VNF players are often seen as major winners, but I don’t think “major” will be the right word.  It is very clear that operators prefer open strategies, which few VNFs support.  I believe that operators also want either a pure-licensing or a “pay-as” that evolves into a fixed licensing deal.  The VNF guys seem to think they can build a revenue stream with per-user per deployment fees.  Given this, I think that there will be a few big VNF winners, firms who figure out how to make “VNF as a service” work to everyone’s advantage and who have magnet capabilities (mobile, content, collaboration) for which there are fewer credible open alternatives.

To me, this situation makes it clear that the most likely “winners” in NFV will be IT giants who have minimal exposure to traditional telco network equipment.  They have so much to gain and so little to lose that their incentive for being a powerful mover will be hard to overcome.  That said, though, every NFV player so far has managed to overcome a lot of incentive and even managed to evade reality.  That means that a player with a powerful magnet concept like Alcatel-Lucent’s vIMS/Rapport or Oracle’s operations-driven NFV could still take the lead.  We’ll have to see how things evolve.

What Does a “Business Case” Involve for SDN or NFV?

One of the recurring points I make in my blogs about SDN and NFV is the need for a business case.  Most are aware that “business case” means a financial justification of an investment or project, but I’ve gotten some questions from some who’d like to understand a bit more about the process of “making” one in detail.

At the high level, a business case starts with the return on investment for the project, which is the net benefit divided by the investment (roughly; you have to include other factors like cost of money).  This ROI is compared with a corporate target set by the CFO, and if it beats the target the project is financially justified.  This whole process is fairly well understood, and it’s been applied by enterprises and service providers for decades.

What makes business cases challenging for technologies like SDN and NFV is the notion of “net benefit” when it’s applied to either cost savings, revenues, or a combination thereof.  Revenue-based benefits are always challenging because you have to quantify how much revenue you would gain, and also explain why you hadn’t already gained it.  Cost-based benefits are challenging because you have to consider the total impact on costs, which is not only larger than “capex” alone, it’s actually larger than total cost of ownership.

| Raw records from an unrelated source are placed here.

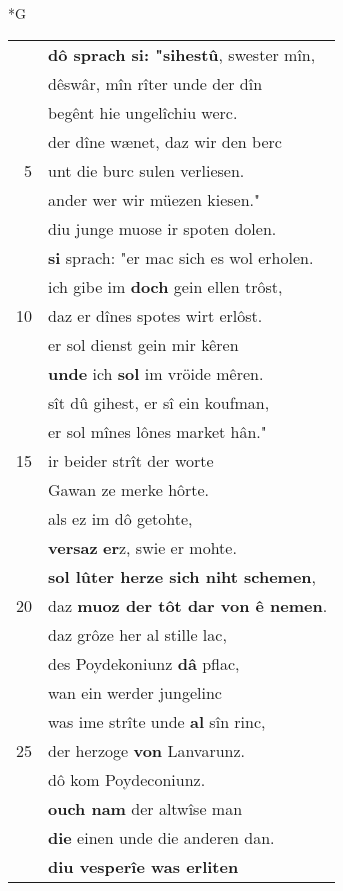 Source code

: \documentclass[8pt,a4paper,notitlepage]{article}
\begin{document}
\newpage
\begin{table}[ht]
\begin{minipage}[t]{0.5\linewidth}
\small
\begin{center}*G
\end{center}
\begin{tabular}{rl}
 & \textbf{dô sprach si: "sihestû}, swester mîn,\\ 
 & dêswâr, mîn rîter unde der dîn\\ 
 & begênt hie ungelîchiu werc.\\ 
 & der dîne wænet, daz wir den berc\\ 
5 & unt die burc sulen verliesen.\\ 
 & ander wer wir müezen kiesen."\\ 
 & diu junge muose ir spoten dolen.\\ 
 & \textbf{si} sprach: "er mac sich es wol erholen.\\ 
 & ich gibe im \textbf{doch} gein ellen trôst,\\ 
10 & daz er dînes spotes wirt erlôst.\\ 
 & er sol dienst gein mir kêren\\ 
 & \textbf{unde} ich \textbf{sol} im vröide mêren.\\ 
 & sît dû gihest, er sî ein koufman,\\ 
 & er sol mînes lônes market hân."\\ 
15 & ir beider strît der worte\\ 
 & Gawan ze merke hôrte.\\ 
 & als ez im dô getohte,\\ 
 & \textbf{versaz} \textbf{er}z, swie er mohte.\\ 
 & \textbf{sol lûter herze sich niht schemen},\\ 
20 & daz \textbf{muoz der tôt dar von ê nemen}.\\ 
 & daz grôze her al stille lac,\\ 
 & des Poydekoniunz \textbf{dâ} pflac,\\ 
 & wan ein werder jungelinc\\ 
 & was ime strîte unde \textbf{al} sîn rinc,\\ 
25 & der herzoge \textbf{von} Lanvarunz.\\ 
 & dô kom Poydeconiunz.\\ 
 & \textbf{ouch nam} der altwîse man\\ 
 & \textbf{die} einen unde die anderen dan.\\ 
 & \textbf{diu vesperîe was erliten}\\ 

\end{tabular}
\end{minipage}
\end{table}
\end{document}

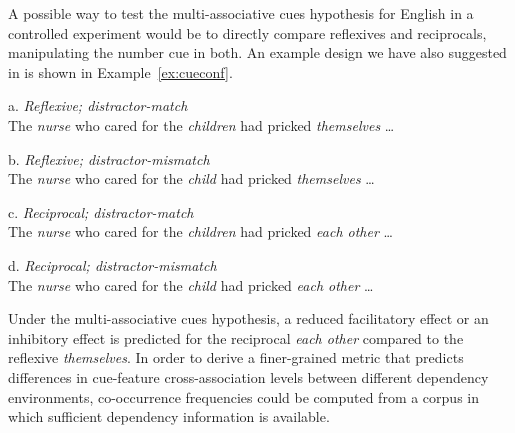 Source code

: \documentclass{cambridge7A}\usepackage[]{graphicx}\usepackage[]{color}
\begin{document}
A possible way to test the multi-associative cues hypothesis for English in a controlled experiment would be to directly compare reflexives and reciprocals, manipulating the number cue in both.
An example design we have also suggested in \cite{JaegerEngelmannVasishth2015} is shown in Example~\ref{ex:cueconf}.

\begin{exe}
\ex\label{ex:cueconf}
\begin{xlist}
\item  [a.] \textit{Reflexive; distractor-match}\\
The \textit{nurse} who cared for the \textit{children} had pricked \textit{themselves} \dots
\item  [b.] \textit{Reflexive; distractor-mismatch}\\
The \textit{nurse} who cared for the \textit{child} had pricked \textit{themselves} \dots
\item  [c.] \textit{Reciprocal; distractor-match}\\
The \textit{nurse} who cared for the \textit{children} had pricked \textit{each other} \dots
\item  [d.] \textit{Reciprocal; distractor-mismatch}\\
The \textit{nurse} who cared for the \textit{child} had pricked \textit{each other} \dots
\end{xlist}
\end{exe}  

Under the multi-associative cues hypothesis, a reduced facilitatory effect or an inhibitory effect is predicted for the reciprocal \textit{each other} compared to the reflexive \textit{themselves}. In order to derive a finer-grained metric that predicts differences in cue-feature cross-association levels between different dependency environments, co-occurrence frequencies could be computed from a corpus in which sufficient dependency information is available.
\end{document}
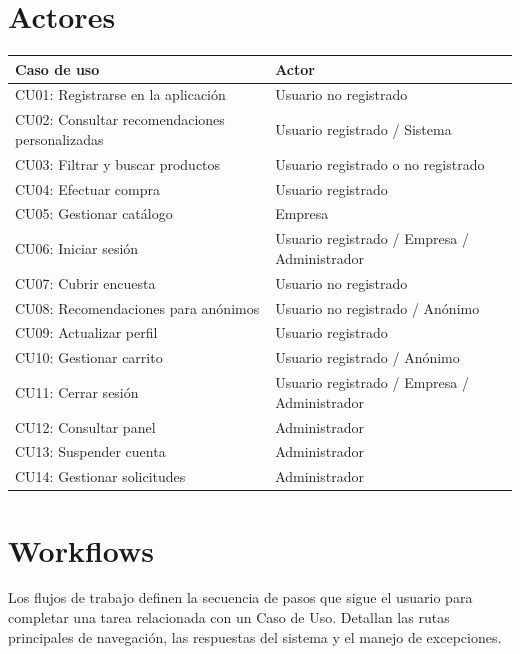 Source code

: \section{Actores}
\begin{longtable}{p{9cm}p{6cm}}
\hline\textbf{Caso de uso}&\textbf{Actor}\\\hline
CU01: Registrarse en la aplicación&Usuario no registrado\\
CU02: Consultar recomendaciones personalizadas&Usuario registrado / Sistema\\
CU03: Filtrar y buscar productos&Usuario registrado o no registrado\\
CU04: Efectuar compra&Usuario registrado\\
CU05: Gestionar catálogo&Empresa\\
CU06: Iniciar sesión&Usuario registrado / Empresa / Administrador\\
CU07: Cubrir encuesta&Usuario no registrado\\
CU08: Recomendaciones para anónimos&Usuario no registrado / Anónimo\\
CU09: Actualizar perfil&Usuario registrado\\
CU10: Gestionar carrito&Usuario registrado / Anónimo\\
CU11: Cerrar sesión&Usuario registrado / Empresa / Administrador\\
CU12: Consultar panel&Administrador\\
CU13: Suspender cuenta&Administrador\\
CU14: Gestionar solicitudes&Administrador\\
\hline
\end{longtable}

\section{Workflows}

Los flujos de trabajo definen la secuencia de pasos que sigue el usuario para completar una tarea relacionada con un Caso de Uso. Detallan las rutas principales de navegación, las respuestas del sistema y el manejo de excepciones.

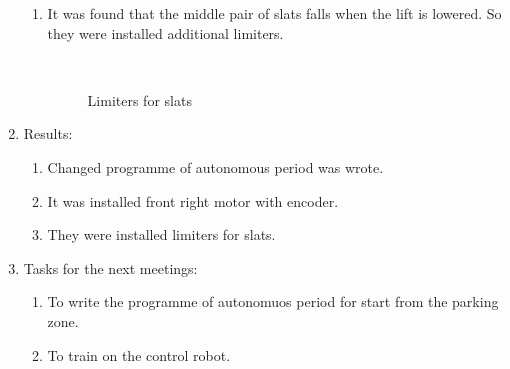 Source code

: \begin{enumerate}
\begin{enumerate}
	   \item It was found that the middle pair of slats falls when the lift is lowered. So they were installed additional limiters.
	   \begin{figure}[H]
	   	\begin{minipage}[h]{0.2\linewidth}
	   		\center  
	   	\end{minipage}
	   	\begin{minipage}[h]{0.6\linewidth}
	   		\caption{Limiters for slats}
	   	\end{minipage}
	   \end{figure}

	\end{enumerate}
	
	\item Results:
	\begin{enumerate}
		
		\item Changed programme of autonomous period was wrote.
		
		\item It was installed front right motor with encoder.
		
        \item They were installed limiters for slats.
		
	\end{enumerate}
	
	\item Tasks for the next meetings:
	\begin{enumerate}
		
		\item To write the programme of autonomuos period for start from the parking zone.
		
		\item To train on the control robot.
			
	\end{enumerate}
\end{enumerate}
\fillpage
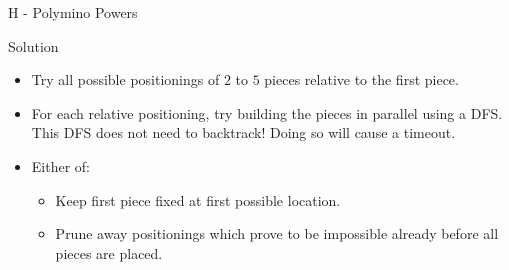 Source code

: \renewcommand{\insertshortauthor}{Andreas Bj\"orklund}
\begin{frame}{H - Polymino Powers}

\begin{block}{Solution}
  \begin{itemize}
	\item Try all possible positionings of $2$ to $5$ pieces relative to the first piece.
	\item For each relative positioning, try building the pieces in parallel using a DFS. This DFS does not need to backtrack! Doing so will cause a timeout. 
	\item Either of:
	\begin{itemize}
		\item Keep first piece fixed at first possible location.
		\item Prune away positionings which prove to be impossible already before all pieces are placed.
	\end{itemize}
  \end{itemize}
\end{block}

\end{frame}
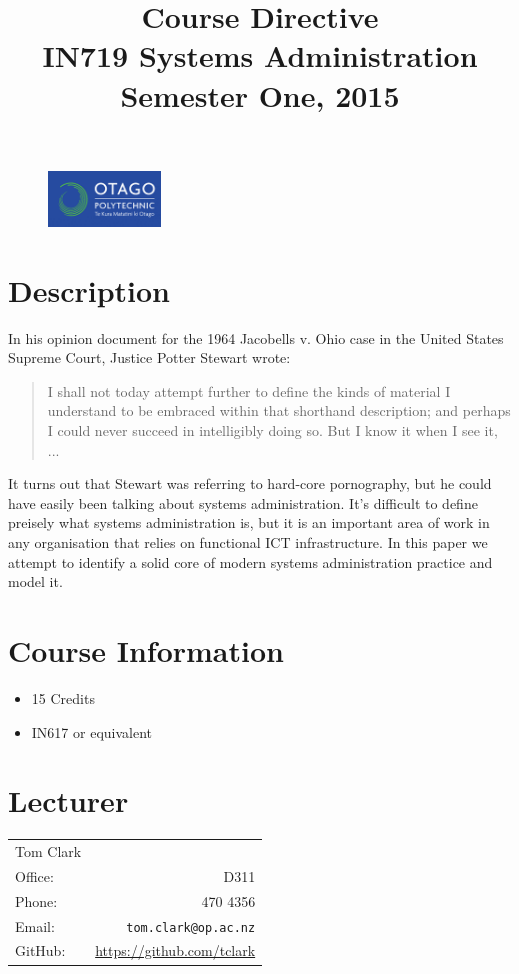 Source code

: \documentclass{article}
\begin{document}
\begin{figure}
\includegraphics[width=30mm]{../../../resources/images/oplogo.png}
\end{figure}

\title{Course Directive\\IN719 Systems Administration \\Semester One, 2015}
\date{}
\maketitle

\section*{Description}
In his opinion document for the 1964 Jacobells v. Ohio case in the United States Supreme Court, Justice Potter Stewart wrote:
\begin{quote}
I shall not today attempt further to define the kinds of material I understand to be embraced within that shorthand description; and perhaps I could never succeed in intelligibly doing so. But I know it when I see it, ...
\end{quote}
It turns out that Stewart was referring to hard-core pornography, but he could have easily been talking about systems administration. It's difficult to define preisely what systems administration is, but it is an important area of work in any organisation that relies on functional ICT infrastructure. In this paper we attempt to identify a solid core of modern systems administration practice and model it.



\section*{Course Information}
\begin{itemize}
  \item 15 Credits
  \item IN617 or equivalent
\end{itemize}

\section*{Lecturer}
\begin{tabular}{lr}

  Tom Clark &    \\
     Office: & D311 \\
     Phone: & 470 4356 \\
     Email: & \texttt{tom.clark@op.ac.nz} \\
     GitHub: & \url{https://github.com/tclark} 
\end{tabular}
\end{document}
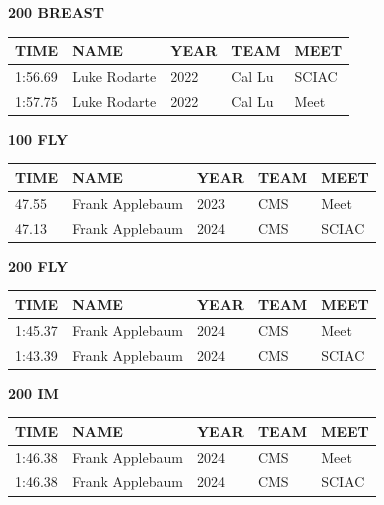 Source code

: \begin{table}[H]
\centering
\begin{minipage}[t]{0.48\textwidth}
\centering
\textbf{200 BREAST}\\[0.1cm]
\begin{tabular}{@{}p{1.8cm}p{2.8cm}p{1.2cm}p{1.4cm}p{1.4cm}@{}}
\hline
    \textbf{TIME} & \textbf{NAME} & \textbf{YEAR} & \textbf{TEAM} & \textbf{MEET} \\
\hline
    1:56.69 & Luke Rodarte & 2022 & Cal Lu & SCIAC \\
    1:57.75 & Luke Rodarte & 2022 & Cal Lu & Meet \\
\hline
\end{tabular}
\end{minipage}\hfill
\begin{minipage}[t]{0.48\textwidth}
\centering
\textbf{100 FLY}\\[0.1cm]
\begin{tabular}{@{}p{1.8cm}p{2.8cm}p{1.2cm}p{1.4cm}p{1.4cm}@{}}
\hline
    \textbf{TIME} & \textbf{NAME} & \textbf{YEAR} & \textbf{TEAM} & \textbf{MEET} \\
\hline
    47.55 & Frank Applebaum & 2023 & CMS & Meet \\
    47.13 & Frank Applebaum & 2024 & CMS & SCIAC \\
\hline
\end{tabular}
\end{minipage}
\end{table}

\begin{table}[H]
\centering
\begin{minipage}[t]{0.48\textwidth}
\centering
\textbf{200 FLY}\\[0.1cm]
\begin{tabular}{@{}p{1.8cm}p{2.8cm}p{1.2cm}p{1.4cm}p{1.4cm}@{}}
\hline
    \textbf{TIME} & \textbf{NAME} & \textbf{YEAR} & \textbf{TEAM} & \textbf{MEET} \\
\hline
    1:45.37 & Frank Applebaum & 2024 & CMS & Meet \\
    1:43.39 & Frank Applebaum & 2024 & CMS & SCIAC \\
\hline
\end{tabular}
\end{minipage}\hfill
\begin{minipage}[t]{0.48\textwidth}
\centering
\textbf{200 IM}\\[0.1cm]
\begin{tabular}{@{}p{1.8cm}p{2.8cm}p{1.2cm}p{1.4cm}p{1.4cm}@{}}
\hline
    \textbf{TIME} & \textbf{NAME} & \textbf{YEAR} & \textbf{TEAM} & \textbf{MEET} \\
\hline
    1:46.38 & Frank Applebaum & 2024 & CMS & Meet \\
    1:46.38 & Frank Applebaum & 2024 & CMS & SCIAC \\
\hline
\end{tabular}
\end{minipage}
\end{table}

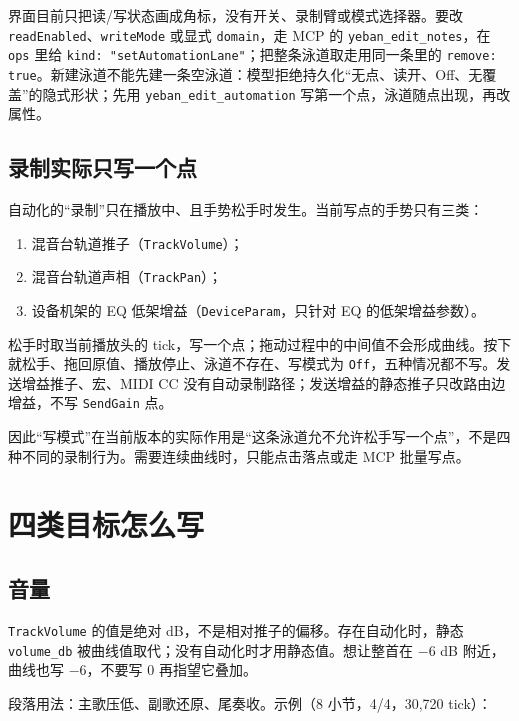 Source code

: 界面目前只把读/写状态画成角标，没有开关、录制臂或模式选择器。要改 \texttt{readEnabled}、\texttt{writeMode} 或显式 \texttt{domain}，走 MCP 的 \texttt{yeban\_edit\_notes}，在 \texttt{ops} 里给 \texttt{kind: "set\allowbreak Automation\allowbreak Lane"}；把整条泳道取走用同一条里的 \texttt{remove: true}。新建泳道不能先建一条空泳道：模型拒绝持久化“无点、读开、Off、无覆盖”的隐式形状；先用 \texttt{yeban\_edit\_automation} 写第一个点，泳道随点出现，再改属性。

\subsection{录制实际只写一个点}

自动化的“录制”只在播放中、且手势松手时发生。当前写点的手势只有三类：

\begin{enumerate}
  \item 混音台轨道推子（\texttt{TrackVolume}）；
  \item 混音台轨道声相（\texttt{TrackPan}）；
  \item 设备机架的 EQ 低架增益（\texttt{DeviceParam}，只针对 EQ 的低架增益参数）。
\end{enumerate}

松手时取当前播放头的 tick，写一个点；拖动过程中的中间值不会形成曲线。按下就松手、拖回原值、播放停止、泳道不存在、写模式为 \texttt{Off}，五种情况都不写。发送增益推子、宏、MIDI CC 没有自动录制路径；发送增益的静态推子只改路由边增益，不写 \texttt{SendGain} 点。

因此“写模式”在当前版本的实际作用是“这条泳道允不允许松手写一个点”，不是四种不同的录制行为。需要连续曲线时，只能点击落点或走 MCP 批量写点。

\section{四类目标怎么写}

\subsection{音量}

\texttt{TrackVolume} 的值是绝对 dB，不是相对推子的偏移。存在自动化时，静态 \texttt{volume\_db} 被曲线值取代；没有自动化时才用静态值。想让整首在 $-6$ dB 附近，曲线也写 $-6$，不要写 $0$ 再指望它叠加。

段落用法：主歌压低、副歌还原、尾奏收。示例（8 小节，4/4，30{,}720 tick）：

On the revenue side, let me offer an example.  Suppose you have a thousand business customers for a carrier Ethernet service that includes some firewall and other CPE-based features.  You determine that you can accelerate the provisioning of these services by a month.  How much revenue have you earned?  A month’s worth?  Perhaps, but probably much less than that.  The reason is that you’ll gain time-to-revenue for new deployments, and we didn’t identify how many of them there were.  We also don’t know whether a given customer would actually take the service a month early or would delay ordering.  If a new branch office opened on September first, would your enterprise say “Heck, if you can light up my Ethernet a month before anyone even moves in, that’s fine?”

On the cost side, suppose we could replace that Ethernet CPE with a cloud-hosted equivalent.  The box costs two grand today, so do we save that?  Not likely.  First, you need something to terminate the service on premises, so we would simplify the box there but not eliminate it.  Second, we are making a potentially fatal assumption by assuming the only cost is capital cost.  The operational environment associated with cloud-hosted functional elements is surely higher than for a single box.  Even if we don’t know that for sure, we’d have to validate the assumption it wasn’t.  Then, we’d have to look at the question of whether we would impact other costs, like customer support calls to inquire about the status of a service.  You need to understand the impact on all costs to determine the benefit, or lack thereof.

When CFOs look at SDN or NFV projects, or at other network projects, these are the things they look for.  What has made things difficult for SDN and NFV sales is that the trials and tests that have been run on the technologies have not addressed the range of cost and benefit qualifiers I’ve noted here (which are only the most obvious ones).  A CFO is presented with a comment that they could save 25% in capital cost by replacing multi-feature physical devices on premises with a combination of basic service termination and hosted functionality.  OK, says the CFO, what will it cost to operate this?  In nearly all cases, the CFO won’t get a complete response.

Then the CFO says “What will the impact be on service availability and customer support?  Will I have to credit back for outages because I missed my SLA?  Oh, you can’t tell me what SLA I can write?  And if the customer calls and says the service is out, you can’t really be sure whether it is or isn’t?”  You can imagine how well this sits in a financial review.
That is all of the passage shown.